EXTRACTED ENTRIES »
^^^^^^^^^^^^^^^^

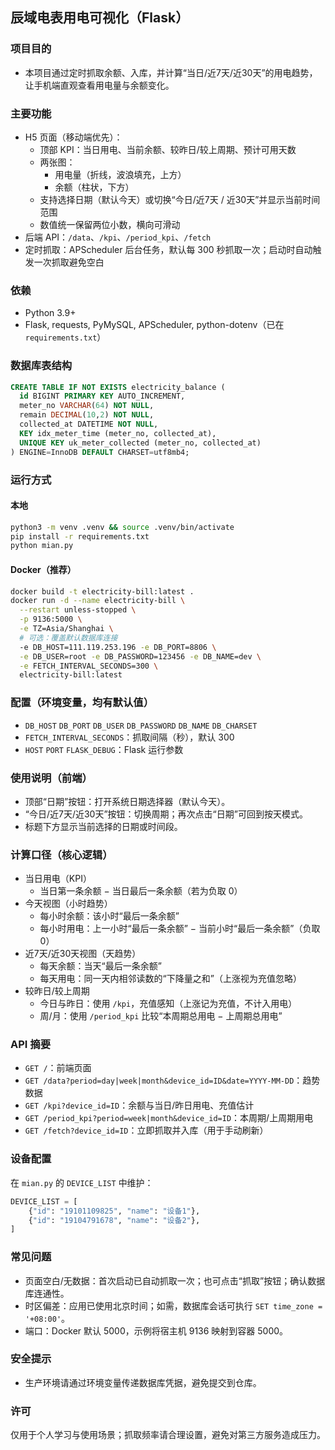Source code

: ## 辰域电表用电可视化（Flask）

### 项目目的
- 本项目通过定时抓取余额、入库，并计算“当日/近7天/近30天”的用电趋势，让手机端直观查看用电量与余额变化。

### 主要功能
- H5 页面（移动端优先）：
  - 顶部 KPI：当日用电、当前余额、较昨日/较上周期、预计可用天数
  - 两张图：
    - 用电量（折线，波浪填充，上方）
    - 余额（柱状，下方）
  - 支持选择日期（默认今天）或切换“今日/近7天 / 近30天”并显示当前时间范围
  - 数值统一保留两位小数，横向可滑动
- 后端 API：`/data`、`/kpi`、`/period_kpi`、`/fetch`
- 定时抓取：APScheduler 后台任务，默认每 300 秒抓取一次；启动时自动触发一次抓取避免空白

### 依赖
- Python 3.9+
- Flask, requests, PyMySQL, APScheduler, python-dotenv（已在 `requirements.txt`）

### 数据库表结构
```sql
CREATE TABLE IF NOT EXISTS electricity_balance (
  id BIGINT PRIMARY KEY AUTO_INCREMENT,
  meter_no VARCHAR(64) NOT NULL,
  remain DECIMAL(10,2) NOT NULL,
  collected_at DATETIME NOT NULL,
  KEY idx_meter_time (meter_no, collected_at),
  UNIQUE KEY uk_meter_collected (meter_no, collected_at)
) ENGINE=InnoDB DEFAULT CHARSET=utf8mb4;
```

### 运行方式
#### 本地
```bash
python3 -m venv .venv && source .venv/bin/activate
pip install -r requirements.txt
python mian.py
```

#### Docker（推荐）
```bash
docker build -t electricity-bill:latest .
docker run -d --name electricity-bill \
  --restart unless-stopped \
  -p 9136:5000 \
  -e TZ=Asia/Shanghai \
  # 可选：覆盖默认数据库连接
  -e DB_HOST=111.119.253.196 -e DB_PORT=8806 \
  -e DB_USER=root -e DB_PASSWORD=123456 -e DB_NAME=dev \
  -e FETCH_INTERVAL_SECONDS=300 \
  electricity-bill:latest
```

### 配置（环境变量，均有默认值）
- `DB_HOST` `DB_PORT` `DB_USER` `DB_PASSWORD` `DB_NAME` `DB_CHARSET`
- `FETCH_INTERVAL_SECONDS`：抓取间隔（秒），默认 300
- `HOST` `PORT` `FLASK_DEBUG`：Flask 运行参数

### 使用说明（前端）
- 顶部“日期”按钮：打开系统日期选择器（默认今天）。
- “今日/近7天/近30天”按钮：切换周期；再次点击“日期”可回到按天模式。
- 标题下方显示当前选择的日期或时间段。

### 计算口径（核心逻辑）
- 当日用电（KPI）
  - 当日第一条余额 − 当日最后一条余额（若为负取 0）
- 今天视图（小时趋势）
  - 每小时余额：该小时“最后一条余额”
  - 每小时用电：上一小时“最后一条余额” − 当前小时“最后一条余额”（负取 0）
- 近7天/近30天视图（天趋势）
  - 每天余额：当天“最后一条余额”
  - 每天用电：同一天内相邻读数的“下降量之和”（上涨视为充值忽略）
- 较昨日/较上周期
  - 今日与昨日：使用 `/kpi`，充值感知（上涨记为充值，不计入用电）
  - 周/月：使用 `/period_kpi` 比较“本周期总用电 − 上周期总用电”

### API 摘要
- `GET /`：前端页面
- `GET /data?period=day|week|month&device_id=ID&date=YYYY-MM-DD`：趋势数据
- `GET /kpi?device_id=ID`：余额与当日/昨日用电、充值估计
- `GET /period_kpi?period=week|month&device_id=ID`：本周期/上周期用电
- `GET /fetch?device_id=ID`：立即抓取并入库（用于手动刷新）

### 设备配置
在 `mian.py` 的 `DEVICE_LIST` 中维护：
```python
DEVICE_LIST = [
    {"id": "19101109825", "name": "设备1"},
    {"id": "19104791678", "name": "设备2"},
]
```

### 常见问题
- 页面空白/无数据：首次启动已自动抓取一次；也可点击“抓取”按钮；确认数据库连通性。
- 时区偏差：应用已使用北京时间；如需，数据库会话可执行 `SET time_zone = '+08:00'`。
- 端口：Docker 默认 5000，示例将宿主机 9136 映射到容器 5000。

### 安全提示
- 生产环境请通过环境变量传递数据库凭据，避免提交到仓库。

### 许可
仅用于个人学习与使用场景；抓取频率请合理设置，避免对第三方服务造成压力。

^^^^^^^^^^^^^^^^

PROBLEM REQUIREMENTS »
Before copying the material, set its pictures aside; then transcribe it word for word.

TASK SOLUTION »
Source code

: ## 辰域电表用电可视化（Flask）

### 项目目的
- 本项目通过定时抓取余额、入库，并计算“当日/近7天/近30天”的用电趋势，让手机端直观查看用电量与余额变化。

### 主要功能
- H5 页面（移动端优先）：
  - 顶部 KPI：当日用电、当前余额、较昨日/较上周期、预计可用天数
  - 两张图：
    - 用电量（折线，波浪填充，上方）
    - 余额（柱状，下方）
  - 支持选择日期（默认今天）或切换“今日/近7天 / 近30天”并显示当前时间范围
  - 数值统一保留两位小数，横向可滑动
- 后端 API：`/data`、`/kpi`、`/period_kpi`、`/fetch`
- 定时抓取：APScheduler 后台任务，默认每 300 秒抓取一次；启动时自动触发一次抓取避免空白

### 依赖
- Python 3.9+
- Flask, requests, PyMySQL, APScheduler, python-dotenv（已在 `requirements.txt`）

### 数据库表结构
```sql
CREATE TABLE IF NOT EXISTS electricity_balance (
  id BIGINT PRIMARY KEY AUTO_INCREMENT,
  meter_no VARCHAR(64) NOT NULL,
  remain DECIMAL(10,2) NOT NULL,
  collected_at DATETIME NOT NULL,
  KEY idx_meter_time (meter_no, collected_at),
  UNIQUE KEY uk_meter_collected (meter_no, collected_at)
) ENGINE=InnoDB DEFAULT CHARSET=utf8mb4;
```

### 运行方式
#### 本地
```bash
python3 -m venv .venv && source .venv/bin/activate
pip install -r requirements.txt
python mian.py
```

#### Docker（推荐）
```bash
docker build -t electricity-bill:latest .
docker run -d --name electricity-bill \
  --restart unless-stopped \
  -p 9136:5000 \
  -e TZ=Asia/Shanghai \
  # 可选：覆盖默认数据库连接
  -e DB_HOST=111.119.253.196 -e DB_PORT=8806 \
  -e DB_USER=root -e DB_PASSWORD=123456 -e DB_NAME=dev \
  -e FETCH_INTERVAL_SECONDS=300 \
  electricity-bill:latest
```

### 配置（环境变量，均有默认值）
- `DB_HOST` `DB_PORT` `DB_USER` `DB_PASSWORD` `DB_NAME` `DB_CHARSET`
- `FETCH_INTERVAL_SECONDS`：抓取间隔（秒），默认 300
- `HOST` `PORT` `FLASK_DEBUG`：Flask 运行参数

### 使用说明（前端）
- 顶部“日期”按钮：打开系统日期选择器（默认今天）。
- “今日/近7天/近30天”按钮：切换周期；再次点击“日期”可回到按天模式。
- 标题下方显示当前选择的日期或时间段。

### 计算口径（核心逻辑）
- 当日用电（KPI）
  - 当日第一条余额 − 当日最后一条余额（若为负取 0）
- 今天视图（小时趋势）
  - 每小时余额：该小时“最后一条余额”
  - 每小时用电：上一小时“最后一条余额” − 当前小时“最后一条余额”（负取 0）
- 近7天/近30天视图（天趋势）
  - 每天余额：当天“最后一条余额”
  - 每天用电：同一天内相邻读数的“下降量之和”（上涨视为充值忽略）
- 较昨日/较上周期
  - 今日与昨日：使用 `/kpi`，充值感知（上涨记为充值，不计入用电）
  - 周/月：使用 `/period_kpi` 比较“本周期总用电 − 上周期总用电”

### API 摘要
- `GET /`：前端页面
- `GET /data?period=day|week|month&device_id=ID&date=YYYY-MM-DD`：趋势数据
- `GET /kpi?device_id=ID`：余额与当日/昨日用电、充值估计
- `GET /period_kpi?period=week|month&device_id=ID`：本周期/上周期用电
- `GET /fetch?device_id=ID`：立即抓取并入库（用于手动刷新）

### 设备配置
在 `mian.py` 的 `DEVICE_LIST` 中维护：
```python
DEVICE_LIST = [
    {"id": "19101109825", "name": "设备1"},
    {"id": "19104791678", "name": "设备2"},
]
```

### 常见问题
- 页面空白/无数据：首次启动已自动抓取一次；也可点击“抓取”按钮；确认数据库连通性。
- 时区偏差：应用已使用北京时间；如需，数据库会话可执行 `SET time_zone = '+08:00'`。
- 端口：Docker 默认 5000，示例将宿主机 9136 映射到容器 5000。

### 安全提示
- 生产环境请通过环境变量传递数据库凭据，避免提交到仓库。

### 许可
仅用于个人学习与使用场景；抓取频率请合理设置，避免对第三方服务造成压力。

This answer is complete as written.